#### Recorded data

**********

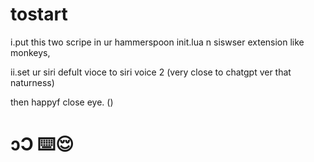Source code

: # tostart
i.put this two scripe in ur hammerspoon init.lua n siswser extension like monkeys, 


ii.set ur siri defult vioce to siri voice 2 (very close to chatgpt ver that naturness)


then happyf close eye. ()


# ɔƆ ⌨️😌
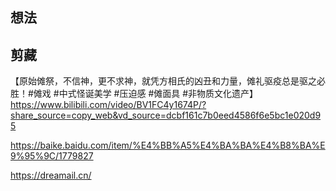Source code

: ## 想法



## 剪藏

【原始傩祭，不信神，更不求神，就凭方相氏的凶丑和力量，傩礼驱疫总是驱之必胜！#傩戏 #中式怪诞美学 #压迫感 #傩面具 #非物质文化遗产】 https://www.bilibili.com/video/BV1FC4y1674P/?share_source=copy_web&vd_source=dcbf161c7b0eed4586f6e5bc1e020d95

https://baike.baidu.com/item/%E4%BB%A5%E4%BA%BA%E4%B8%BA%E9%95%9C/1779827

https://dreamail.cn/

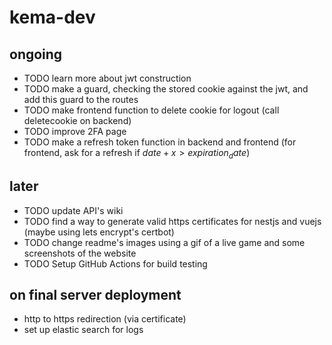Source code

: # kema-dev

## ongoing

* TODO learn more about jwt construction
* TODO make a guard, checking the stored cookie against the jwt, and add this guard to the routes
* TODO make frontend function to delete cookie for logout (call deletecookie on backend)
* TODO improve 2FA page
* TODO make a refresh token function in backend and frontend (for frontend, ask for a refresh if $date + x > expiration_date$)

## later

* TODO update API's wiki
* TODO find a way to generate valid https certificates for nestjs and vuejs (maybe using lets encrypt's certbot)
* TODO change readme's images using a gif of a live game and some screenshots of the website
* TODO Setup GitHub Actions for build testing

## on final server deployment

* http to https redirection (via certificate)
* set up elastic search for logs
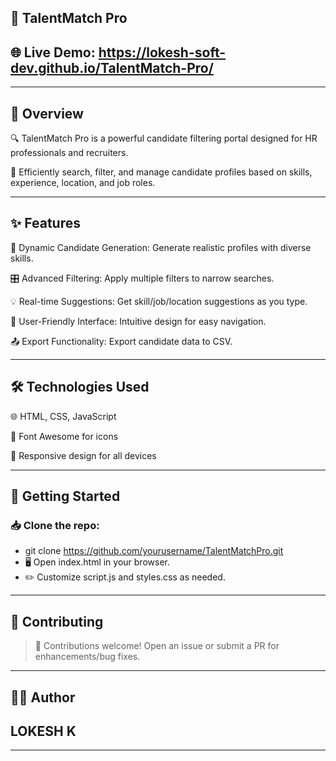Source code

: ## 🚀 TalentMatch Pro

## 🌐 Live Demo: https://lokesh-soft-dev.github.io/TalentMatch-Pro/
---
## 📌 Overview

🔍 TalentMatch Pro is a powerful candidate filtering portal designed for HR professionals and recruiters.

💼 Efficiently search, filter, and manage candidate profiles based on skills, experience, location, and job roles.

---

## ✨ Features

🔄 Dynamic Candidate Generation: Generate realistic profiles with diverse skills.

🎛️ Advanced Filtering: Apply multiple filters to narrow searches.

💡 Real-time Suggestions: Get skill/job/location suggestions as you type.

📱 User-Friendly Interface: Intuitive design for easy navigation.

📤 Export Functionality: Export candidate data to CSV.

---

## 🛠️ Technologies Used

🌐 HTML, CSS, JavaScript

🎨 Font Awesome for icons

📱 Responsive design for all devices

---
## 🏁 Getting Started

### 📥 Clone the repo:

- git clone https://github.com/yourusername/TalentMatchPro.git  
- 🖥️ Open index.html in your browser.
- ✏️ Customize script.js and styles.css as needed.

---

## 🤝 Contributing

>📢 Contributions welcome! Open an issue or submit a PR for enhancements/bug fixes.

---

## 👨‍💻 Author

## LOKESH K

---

**********

#### Exercise description
Only the lines from the one that holds "for enhancements/bug fixes." through the end of the records should appear in the answer, each restated exactly.

#### Problem solution
>📢 Contributions welcome! Open an issue or submit a PR for enhancements/bug fixes.

---

## 👨‍💻 Author

## LOKESH K

---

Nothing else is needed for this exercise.